News

Actions

Shayna Hubers' lawyers withdrawing request to move retrial after forgeries discovered

Posted
and last updated

NEWPORT, Ky. -- Shayna Hubers' defense team is withdrawing a motion requesting her retrial be moved after prosecutors discovered more than 100 forged documents the defense had filed.

In a response to Hubers' motion for a change of venue, officials wrote that the request "is wrought with extreme, pervasive fraud that rises to the level of criminal conduct."

Hubers' attorneys had argued that she would be unable to get a fair trial in Campbell County, where her original trial for the death of Ryan Poston was held. They also wrote that Hubers cannot get a fair trial in nearby Boone, Bracken, Gallatin, Grant, Kenton, Owen or Pendleton counties due to widespread news coverage of the original trial which would "taint the prospective jury pool."

The defense lawyers cited more than 100 affidavits from residents of those counties who said they did not believe Hubers could "receive a fair and impartial trial by jury" there.

However, prosecutors questioned the validity of those affidavits, writing in a response to the request that 118 of the 156 affidavits had been forged by a notary. 

One of the forged affidavits was signed in the name of an assistant commonwealth attorney who worked in the same office as the prosecutors, they wrote.

Huber's attorneys, David Eldridge and Jeffrey Lawson, said in a written statement Wednesday that they were with drawing the motion. They had hired "what we understood was an experienced and reputable investigative firm" to collect the affidavits, they said. 

"We were shocked and saddened to learn" of the forgeries, the lawyers said.

Highland Heights police are investigating the forgery, according to Police Chief William Birkenhauer. 

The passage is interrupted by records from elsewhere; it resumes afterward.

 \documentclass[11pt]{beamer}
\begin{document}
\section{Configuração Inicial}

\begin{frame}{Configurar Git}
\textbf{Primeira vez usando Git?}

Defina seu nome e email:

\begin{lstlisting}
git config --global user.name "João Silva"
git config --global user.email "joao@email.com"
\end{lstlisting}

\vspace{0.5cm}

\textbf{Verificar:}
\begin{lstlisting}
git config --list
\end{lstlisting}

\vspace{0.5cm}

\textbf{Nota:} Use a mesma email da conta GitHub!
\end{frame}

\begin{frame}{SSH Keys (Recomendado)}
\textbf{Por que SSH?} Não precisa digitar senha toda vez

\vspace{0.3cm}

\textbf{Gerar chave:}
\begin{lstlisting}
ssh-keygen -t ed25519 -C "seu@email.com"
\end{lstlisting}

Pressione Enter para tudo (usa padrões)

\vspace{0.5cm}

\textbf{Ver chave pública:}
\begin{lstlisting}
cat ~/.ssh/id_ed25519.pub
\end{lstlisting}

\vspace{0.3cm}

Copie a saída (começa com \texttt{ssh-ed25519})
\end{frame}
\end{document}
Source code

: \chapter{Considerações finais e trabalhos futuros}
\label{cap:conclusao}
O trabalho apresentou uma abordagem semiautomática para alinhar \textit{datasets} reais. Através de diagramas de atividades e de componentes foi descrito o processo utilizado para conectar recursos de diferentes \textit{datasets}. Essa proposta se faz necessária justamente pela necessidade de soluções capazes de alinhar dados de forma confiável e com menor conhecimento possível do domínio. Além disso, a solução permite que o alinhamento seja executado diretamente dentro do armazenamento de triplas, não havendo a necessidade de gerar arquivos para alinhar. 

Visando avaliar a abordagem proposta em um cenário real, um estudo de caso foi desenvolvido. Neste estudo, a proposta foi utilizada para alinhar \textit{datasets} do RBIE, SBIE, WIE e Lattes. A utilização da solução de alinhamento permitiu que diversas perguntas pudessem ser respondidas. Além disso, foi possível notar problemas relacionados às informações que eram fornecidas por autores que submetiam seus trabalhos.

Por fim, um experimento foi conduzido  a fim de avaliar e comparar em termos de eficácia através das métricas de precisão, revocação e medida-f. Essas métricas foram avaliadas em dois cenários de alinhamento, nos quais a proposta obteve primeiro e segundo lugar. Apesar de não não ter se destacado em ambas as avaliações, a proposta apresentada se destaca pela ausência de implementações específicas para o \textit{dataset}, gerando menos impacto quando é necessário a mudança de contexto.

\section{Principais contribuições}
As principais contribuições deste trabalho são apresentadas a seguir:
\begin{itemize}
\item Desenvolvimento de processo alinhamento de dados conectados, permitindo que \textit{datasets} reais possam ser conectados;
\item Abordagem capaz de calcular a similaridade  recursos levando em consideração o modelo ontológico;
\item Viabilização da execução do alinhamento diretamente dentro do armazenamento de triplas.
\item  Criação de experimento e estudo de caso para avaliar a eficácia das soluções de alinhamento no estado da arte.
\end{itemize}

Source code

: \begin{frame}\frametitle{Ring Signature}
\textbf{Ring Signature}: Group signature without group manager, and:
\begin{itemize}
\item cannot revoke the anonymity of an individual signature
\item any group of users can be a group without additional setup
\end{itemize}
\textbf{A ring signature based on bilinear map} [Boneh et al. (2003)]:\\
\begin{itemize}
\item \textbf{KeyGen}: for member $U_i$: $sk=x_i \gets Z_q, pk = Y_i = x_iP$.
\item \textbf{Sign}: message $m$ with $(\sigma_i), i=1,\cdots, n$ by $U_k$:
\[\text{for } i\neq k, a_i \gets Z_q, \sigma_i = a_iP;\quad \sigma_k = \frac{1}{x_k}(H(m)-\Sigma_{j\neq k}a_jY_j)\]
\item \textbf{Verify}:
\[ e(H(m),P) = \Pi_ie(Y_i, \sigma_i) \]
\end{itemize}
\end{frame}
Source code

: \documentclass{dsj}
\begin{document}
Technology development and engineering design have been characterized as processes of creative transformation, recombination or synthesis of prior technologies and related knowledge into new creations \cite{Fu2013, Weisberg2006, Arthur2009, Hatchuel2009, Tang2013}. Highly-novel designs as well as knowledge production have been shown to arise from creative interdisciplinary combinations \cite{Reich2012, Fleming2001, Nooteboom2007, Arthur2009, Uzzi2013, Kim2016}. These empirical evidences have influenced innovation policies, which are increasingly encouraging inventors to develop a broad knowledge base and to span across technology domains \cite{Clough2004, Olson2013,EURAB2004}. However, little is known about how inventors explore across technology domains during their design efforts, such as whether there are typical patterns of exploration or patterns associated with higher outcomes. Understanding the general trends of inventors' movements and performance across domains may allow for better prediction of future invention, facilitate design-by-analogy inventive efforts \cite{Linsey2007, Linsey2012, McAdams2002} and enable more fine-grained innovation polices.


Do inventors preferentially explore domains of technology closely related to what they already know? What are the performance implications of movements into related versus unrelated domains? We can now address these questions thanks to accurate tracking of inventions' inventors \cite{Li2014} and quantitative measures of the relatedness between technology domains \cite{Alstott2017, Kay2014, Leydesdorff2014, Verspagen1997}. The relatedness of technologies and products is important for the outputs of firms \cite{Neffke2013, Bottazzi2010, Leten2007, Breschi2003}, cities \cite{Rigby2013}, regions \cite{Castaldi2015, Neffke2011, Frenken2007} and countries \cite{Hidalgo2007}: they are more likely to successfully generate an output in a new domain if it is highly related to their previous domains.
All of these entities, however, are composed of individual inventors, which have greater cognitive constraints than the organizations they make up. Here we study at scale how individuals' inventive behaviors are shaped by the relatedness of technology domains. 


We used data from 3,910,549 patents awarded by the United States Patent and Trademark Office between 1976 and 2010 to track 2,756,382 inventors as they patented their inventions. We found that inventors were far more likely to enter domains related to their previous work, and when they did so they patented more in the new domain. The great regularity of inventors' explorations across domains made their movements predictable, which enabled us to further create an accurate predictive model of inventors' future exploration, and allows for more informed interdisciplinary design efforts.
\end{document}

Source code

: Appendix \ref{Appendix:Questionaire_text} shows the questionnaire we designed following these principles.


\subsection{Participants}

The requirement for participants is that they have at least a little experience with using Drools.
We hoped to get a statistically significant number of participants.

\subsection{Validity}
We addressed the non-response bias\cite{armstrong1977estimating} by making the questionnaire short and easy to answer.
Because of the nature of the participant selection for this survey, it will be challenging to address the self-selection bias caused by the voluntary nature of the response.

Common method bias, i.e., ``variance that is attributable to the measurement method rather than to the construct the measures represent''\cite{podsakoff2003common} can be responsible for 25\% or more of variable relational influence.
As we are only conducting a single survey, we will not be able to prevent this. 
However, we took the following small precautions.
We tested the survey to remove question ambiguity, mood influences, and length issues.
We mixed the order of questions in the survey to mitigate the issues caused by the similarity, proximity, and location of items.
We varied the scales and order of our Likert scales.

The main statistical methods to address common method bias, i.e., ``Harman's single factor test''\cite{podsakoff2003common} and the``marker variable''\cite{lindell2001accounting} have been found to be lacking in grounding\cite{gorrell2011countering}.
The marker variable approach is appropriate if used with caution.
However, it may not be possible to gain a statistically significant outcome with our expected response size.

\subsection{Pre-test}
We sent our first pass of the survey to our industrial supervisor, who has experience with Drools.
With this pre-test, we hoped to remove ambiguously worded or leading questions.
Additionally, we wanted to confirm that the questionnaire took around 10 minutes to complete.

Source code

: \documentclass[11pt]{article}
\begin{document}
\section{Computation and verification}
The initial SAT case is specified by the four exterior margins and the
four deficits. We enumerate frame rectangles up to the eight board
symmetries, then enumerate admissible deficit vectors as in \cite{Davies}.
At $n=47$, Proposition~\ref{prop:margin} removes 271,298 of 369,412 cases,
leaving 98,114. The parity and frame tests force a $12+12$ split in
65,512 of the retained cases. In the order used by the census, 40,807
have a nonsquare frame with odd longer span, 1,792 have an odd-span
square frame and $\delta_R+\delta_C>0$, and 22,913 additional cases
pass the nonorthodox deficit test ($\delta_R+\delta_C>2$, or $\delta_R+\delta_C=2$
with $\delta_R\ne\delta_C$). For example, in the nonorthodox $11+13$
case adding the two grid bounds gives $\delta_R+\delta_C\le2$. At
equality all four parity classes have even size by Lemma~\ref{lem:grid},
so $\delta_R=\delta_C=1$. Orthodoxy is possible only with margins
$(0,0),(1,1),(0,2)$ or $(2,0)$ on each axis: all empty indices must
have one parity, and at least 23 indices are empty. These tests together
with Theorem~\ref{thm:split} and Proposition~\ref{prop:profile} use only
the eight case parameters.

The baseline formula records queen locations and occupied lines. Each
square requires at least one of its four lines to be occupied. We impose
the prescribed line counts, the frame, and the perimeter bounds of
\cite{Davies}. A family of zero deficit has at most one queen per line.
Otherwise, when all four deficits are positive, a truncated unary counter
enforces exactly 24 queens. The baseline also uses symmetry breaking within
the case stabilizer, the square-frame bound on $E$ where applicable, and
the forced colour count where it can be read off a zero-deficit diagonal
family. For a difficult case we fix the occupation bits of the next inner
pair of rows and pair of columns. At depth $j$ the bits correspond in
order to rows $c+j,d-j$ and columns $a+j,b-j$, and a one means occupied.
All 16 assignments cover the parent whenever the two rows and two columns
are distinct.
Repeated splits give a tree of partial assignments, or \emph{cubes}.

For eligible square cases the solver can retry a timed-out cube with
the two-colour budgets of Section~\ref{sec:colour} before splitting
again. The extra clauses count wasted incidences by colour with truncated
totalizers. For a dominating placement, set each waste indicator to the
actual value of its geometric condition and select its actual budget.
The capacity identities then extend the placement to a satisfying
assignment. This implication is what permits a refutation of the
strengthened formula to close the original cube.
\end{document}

Hubers is facing a murder charge in the death of Poston, her former boyfriend. Police say she admitted to shooting him six times in his Highland Heights condominium in 2012.

She was previously convicted and sentenced to 40 years in Poston's death, but a judge later threw out the conviction after defense lawyers revealed that one of the jurors was a convicted felon not qualified to serve on the jury.